Cardinal Schönborn cited the call for discernment in St. John Paul II’s 1981 exhortation on the family, adding that the pope had not really delineated all that would follow the discerning process. In their final report issued Saturday, October 24, the Synod Fathers propose that priests should accompany divorced and remarried couples through the process of conversion and repentance, helping them to determine for themselves whether or not they are worthy to receive the Eucharist.
The report does not specifically call for absolution and a return to Communion; but it leaves open the possibility that the Pope may impose such a solution. The report quotes the affirmation found in the Catechism of the Catholic Church, that under certain conditions, “imputability and responsibility for an action can be diminished or even nullified.” The consequences of acts are not necessarily the same in all circumstances.
Pope Francis will now take the Synod report under advisement, and the pontiff will determine how to apply the Synod’s thoughtful discussion in the modern world. Whether the Church will open its arms to permit divorced and remarried Catholics to receive the Eucharist has not been determined. That same self-examination and discernment is expected of all Catholics who receive Christ in the Eucharist.
No, There Will Be No Approval of Homosexual Marriage
At the beginning of the Synod, Pope-watchers were heartened to hear Pope Francis reiterate that Church doctrine on the meaning of marriage as the union of one man and one woman, including the openness to life, will not change.
And despite reports in the mainstream media to the contrary, the final report strongly affirmed traditional marriage as God’s plan for humanity. It is, as the report says, a blessing for the Church and a benefit to society.
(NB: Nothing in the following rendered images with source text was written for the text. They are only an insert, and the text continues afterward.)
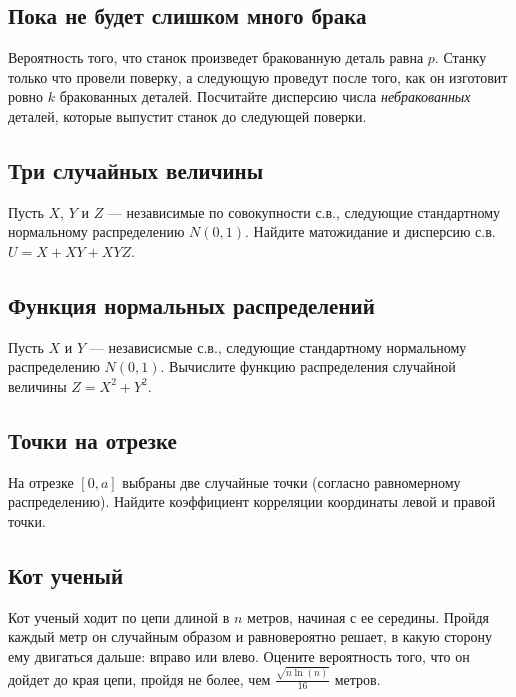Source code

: \documentclass[12pt]{article}
\begin{document}
\subsection{Пока не будет слишком много брака}

Вероятность того, что станок произведет бракованную деталь равна $p$. Станку только что провели поверку, а следующую проведут после того, как он изготовит ровно $k$ бракованных деталей. Посчитайте дисперсию числа \emph{небракованных} деталей, которые выпустит станок до следующей поверки.



\subsection{Три случайных величины}

Пусть $X$, $Y$ и $Z$ --- независимые по совокупности с.в., следующие стандартному нормальному распределению $N(0, 1)$. Найдите матожидание и дисперсию с.в. $U = X + XY + XYZ$. 



\subsection{Функция нормальных распределений}

Пусть $X$ и $Y$ --- независисмые с.в., следующие стандартному нормальному распределению $N(0, 1)$. Вычислите функцию распределения случайной величины $Z = X^2 + Y^2$.



\subsection{Точки на отрезке}

На отрезке $[0, a]$ выбраны две случайные точки (согласно равномерному распределению). Найдите коэффициент корреляции координаты левой и правой точки. 



\subsection{Кот ученый}

Кот ученый ходит по цепи длиной в $n$ метров, начиная с ее середины. Пройдя каждый метр он случайным образом и равновероятно решает, в какую сторону ему двигаться дальше: вправо или влево. Оцените вероятность того, что он дойдет до края цепи, пройдя не более, чем $\frac{\sqrt{n \ln(n)}}{16}$ метров.
\end{document}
The synod report repeats what the Church has always taught with regard to same-sex unions: That while God loves homosexual persons, the union of two members of the same gender cannot be recognized as a marriage. The Synod Fathers denounced governments or international organizations which recognize the “marriage” between persons of the same sex, making their invalid attempted “marriage” a condition for financial assistance. Such a policy, the Fathers wrote, is “totally unacceptable.”
In addition to the two issues above, the bishops in synod also discussed the role of women in families, in the Church, and in society—noting that women have much to contribute, and that their roles have changed and expanded in the modern era;
The challenge facing parents who love and care for children with disabilities was described in the report as a “heroic witness.” The family was lauded as a sanctuary, in which is protected the sacredness of human life from conception to natural death.
And the Synod Fathers were concerned that poverty and migration place a great strain on family life.
But Now What?
The full members of the Synod voted on each of the 94 paragraphs individually; and the Vatican tallied and published the votes.
It remains now for Pope Francis to take the report under advisement. He may or may not issue his own statement. The Synod process is essentially an opportunity for the Pope to listen to bishops from around the world; but the final decision on each issue will rest with him.